» TASK GOAL: Below are the records; give the number of their lines that contain the word "sizes" and nothing more.

** DATASET EXCERPTS follows **

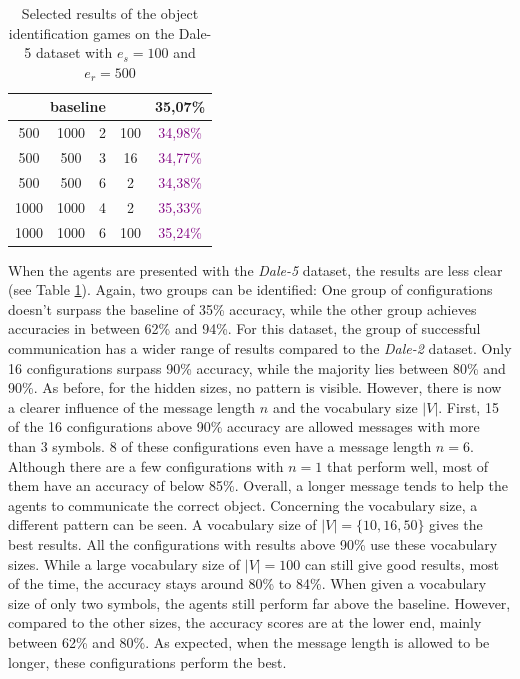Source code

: \begin{table}[ht]
\begin{tabular}{cccc|c}
        \multicolumn{4}{c|}{baseline} & {35,07\%}                                                     \\\midrule
        {500}                         & {1000}    & {2} & {100} & \textcolor{purple}{34,98\%}         \\
        {500}                         & {500}     & {3} & {16}  & \textcolor{purple}{34,77\%}         \\
        {500}                         & {500}     & {6} & {2}   & \textcolor{purple}{34,38\%}         \\
        {1000}                        & {1000}    & {4} & {2}   & \textcolor{purple}{35,33\%}         \\
        {1000}                        & {1000}    & {6} & {100} & \textcolor{purple}{35,24\%}         \\
        \bottomrule
    \end{tabular}
    \caption{Selected results of the object identification games on the Dale-5 dataset with $e_s=100$ and $e_r=500$}
    \label{tab:results_discriminator_dale-5}
\end{table}

When the agents are presented with the \emph{Dale-5} dataset, the results are less clear (see Table \ref{tab:results_discriminator_dale-5}).
Again, two groups can be identified: One group of configurations doesn't surpass the baseline of 35\% accuracy, while the other group achieves accuracies in between 62\% and 94\%.
For this dataset, the group of successful communication has a wider range of results compared to the \emph{Dale-2} dataset.
Only 16 configurations surpass 90\% accuracy, while the majority lies between 80\% and 90\%.
As before, for the hidden sizes, no pattern is visible.
However, there is now a clearer influence of the message length $n$ and the vocabulary size $|V|$.
First, 15 of the 16 configurations above 90\% accuracy are allowed messages with more than 3 symbols.
8 of these configurations even have a message length $n = 6$.
Although there are a few configurations with $n = 1$ that perform well, most of them have an accuracy of below 85\%.
Overall, a longer message tends to help the agents to communicate the correct object.
Concerning the vocabulary size, a different pattern can be seen.
A vocabulary size of $|V| = \{10,16,50\}$ gives the best results.
All the configurations with results above 90\% use these vocabulary sizes.
While a large vocabulary size of $|V| = 100$ can still give good results, most of the time, the accuracy stays around 80\% to 84\%.
When given a vocabulary size of only two symbols, the agents still perform far above the baseline.
However, compared to the other sizes, the accuracy scores are at the lower end, mainly between 62\% and 80\%.
As expected, when the message length is allowed to be longer, these configurations perform the best.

** End of DATASET EXCERPTS **

» RESULT OF THIS TASK: 3